NEW YORK--(BUSINESS WIRE)--ImClone Systems Incorporated (NASDAQ: IMCL - News), a global leader in the development and commercialization of novel antibodies to treat cancer, today announced that ERBITUX® (cetuximab) has received marketing authorization in Japan for use in treating patients with advanced or metastatic colorectal cancer (mCRC). Specifically, this approval allows for the use of ERBITUX to treat patients with epidermal growth factor receptor (EGFR)-positive, curatively unresectable (inoperable), advanced or recurrent CRC, and allows the use of ERBITUX plus irinotecan in second and further lines of mCRC. With this approval, ERBITUX is the first ever EGFR-targeted monoclonal antibody to be submitted for and receive marketing authorization in Japan.

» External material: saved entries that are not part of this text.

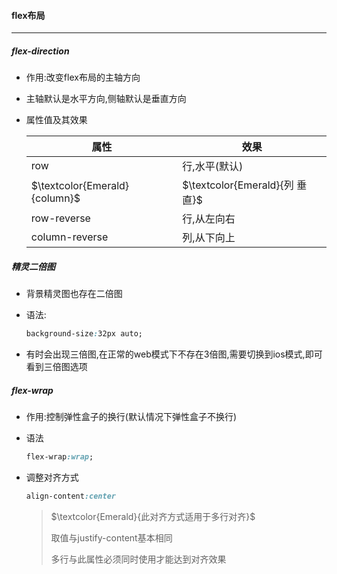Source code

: #### flex布局

------

##### flex-direction

- 作用:改变flex布局的主轴方向

- 主轴默认是水平方向,侧轴默认是垂直方向

- 属性值及其效果

  | 属性                          | 效果                           |
  | ----------------------------- | ------------------------------ |
  | row                           | 行,水平(默认)                  |
  | $\textcolor{Emerald}{column}$ | $\textcolor{Emerald}{列 垂直}$ |
  | row-reverse                   | 行,从左向右                    |
  | column-reverse                | 列,从下向上                    |

##### 精灵二倍图

- 背景精灵图也存在二倍图

- 语法:

  ```css
  background-size:32px auto;
  ```

- 有时会出现三倍图,在正常的web模式下不存在3倍图,需要切换到ios模式,即可看到三倍图选项

##### flex-wrap

- 作用:控制弹性盒子的换行(默认情况下弹性盒子不换行)

- 语法

  ```css
  flex-wrap:wrap;
  ```

- 调整对齐方式

  ```css
  align-content:center
  ```

  > $\textcolor{Emerald}{此对齐方式适用于多行对齐}$
  >
  > 取值与justify-content基本相同
  >
  > 多行与此属性必须同时使用才能达到对齐效果

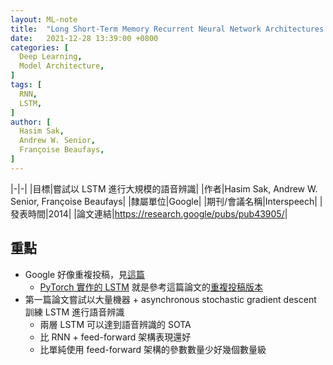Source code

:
 ```yaml
---
layout: ML-note
title:  "Long Short-Term Memory Recurrent Neural Network Architectures for Large Scale Acoustic Modeling"
date:   2021-12-28 13:39:00 +0800
categories: [
  Deep Learning,
  Model Architecture,
]
tags: [
  RNN,
  LSTM,
]
author: [
  Hasim Sak,
  Andrew W. Senior,
  Françoise Beaufays,
]
---
```


|-|-|
|目標|嘗試以 LSTM 進行大規模的語音辨識|
|作者|Hasim Sak, Andrew W. Senior, Françoise Beaufays|
|隸屬單位|Google|
|期刊/會議名稱|Interspeech|
|發表時間|2014|
|論文連結|<https://research.google/pubs/pub43905/>|

## 重點

- Google 好像重複投稿，見[這篇][pub43895]
  - [PyTorch 實作的 LSTM][PyTorch-LSTM] 就是參考這篇論文的[重複投稿版本][pub43895]
- 第一篇論文嘗試以大量機器 + asynchronous stochastic gradient descent 訓練 LSTM 進行語音辨識
  - 兩層 LSTM 可以達到語音辨識的 SOTA
  - 比 RNN + feed-forward 架構表現還好
  - 比單純使用 feed-forward 架構的參數數量少好幾個數量級

[pub43895]: https://research.google/pubs/pub43895/
[PyTorch-LSTM]: https://pytorch.org/docs/stable/generated/torch.nn.LSTM.html
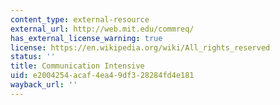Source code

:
 ```yaml
---
content_type: external-resource
external_url: http://web.mit.edu/commreq/
has_external_license_warning: true
license: https://en.wikipedia.org/wiki/All_rights_reserved
status: ''
title: Communication Intensive
uid: e2004254-acaf-4ea4-9df3-28284fd4e181
wayback_url: ''
---
```

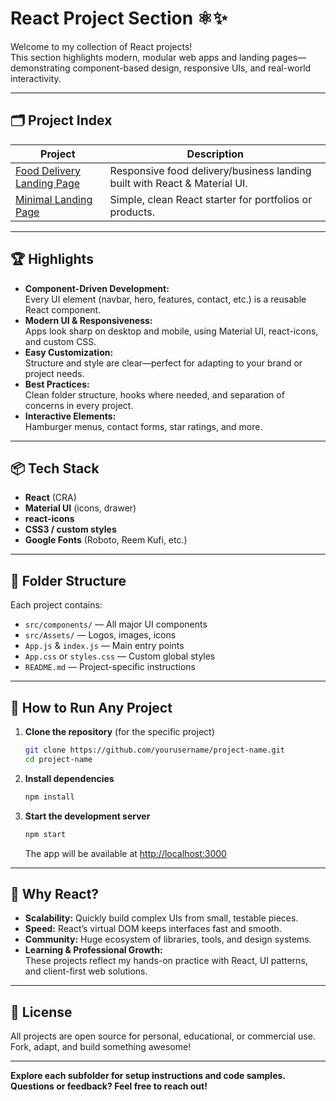 # React Project Section ⚛️✨

Welcome to my collection of React projects!  
This section highlights modern, modular web apps and landing pages—demonstrating component-based design, responsive UIs, and real-world interactivity.

---

## 🗂️ Project Index

| Project                                    | Description                                                         |
|---------------------------------------------|---------------------------------------------------------------------|
| [Food Delivery Landing Page](./SimpleLanding)  | Responsive food delivery/business landing built with React & Material UI. |
| [Minimal Landing Page](./LandingHero)       | Simple, clean React starter for portfolios or products.             |

---

## 🏆 Highlights

- **Component-Driven Development:**  
  Every UI element (navbar, hero, features, contact, etc.) is a reusable React component.
- **Modern UI & Responsiveness:**  
  Apps look sharp on desktop and mobile, using Material UI, react-icons, and custom CSS.
- **Easy Customization:**  
  Structure and style are clear—perfect for adapting to your brand or project needs.
- **Best Practices:**  
  Clean folder structure, hooks where needed, and separation of concerns in every project.
- **Interactive Elements:**  
  Hamburger menus, contact forms, star ratings, and more.

---

## 📦 Tech Stack

- **React** (CRA)
- **Material UI** (icons, drawer)
- **react-icons**
- **CSS3 / custom styles**
- **Google Fonts** (Roboto, Reem Kufi, etc.)

---

## 📁 Folder Structure

Each project contains:

- `src/components/` — All major UI components
- `src/Assets/` — Logos, images, icons
- `App.js` & `index.js` — Main entry points
- `App.css` or `styles.css` — Custom global styles
- `README.md` — Project-specific instructions

---

## 🚀 How to Run Any Project

1. **Clone the repository** (for the specific project)
    ```sh
    git clone https://github.com/yourusername/project-name.git
    cd project-name
    ```

2. **Install dependencies**
    ```sh
    npm install
    ```

3. **Start the development server**
    ```sh
    npm start
    ```
    The app will be available at [http://localhost:3000](http://localhost:3000)

---

## 🧩 Why React?

- **Scalability:** Quickly build complex UIs from small, testable pieces.
- **Speed:** React’s virtual DOM keeps interfaces fast and smooth.
- **Community:** Huge ecosystem of libraries, tools, and design systems.
- **Learning & Professional Growth:**  
  These projects reflect my hands-on practice with React, UI patterns, and client-first web solutions.

---

## 📝 License

All projects are open source for personal, educational, or commercial use.  
Fork, adapt, and build something awesome!

---

**Explore each subfolder for setup instructions and code samples.  
Questions or feedback? Feel free to reach out!**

“This approval is a major milestone for ImClone, first and foremost because we and our ERBITUX partners Merck KGaA and Bristol-Myers Squibb are now able to provide a new treatment option to cancer patients in Japan, where colorectal cancer is one of the fastest growing and most prevalent disease threats to both men and women,” said John H. Johnson, Chief Executive Officer of ImClone. “ImClone is committed to maximizing the potential of ERBITUX as an effective therapy for patients around the world with various types of cancer. We look forward to broadening its approved use in Japan to include earlier lines of treatment of colorectal cancer as well as other cancers in the future.”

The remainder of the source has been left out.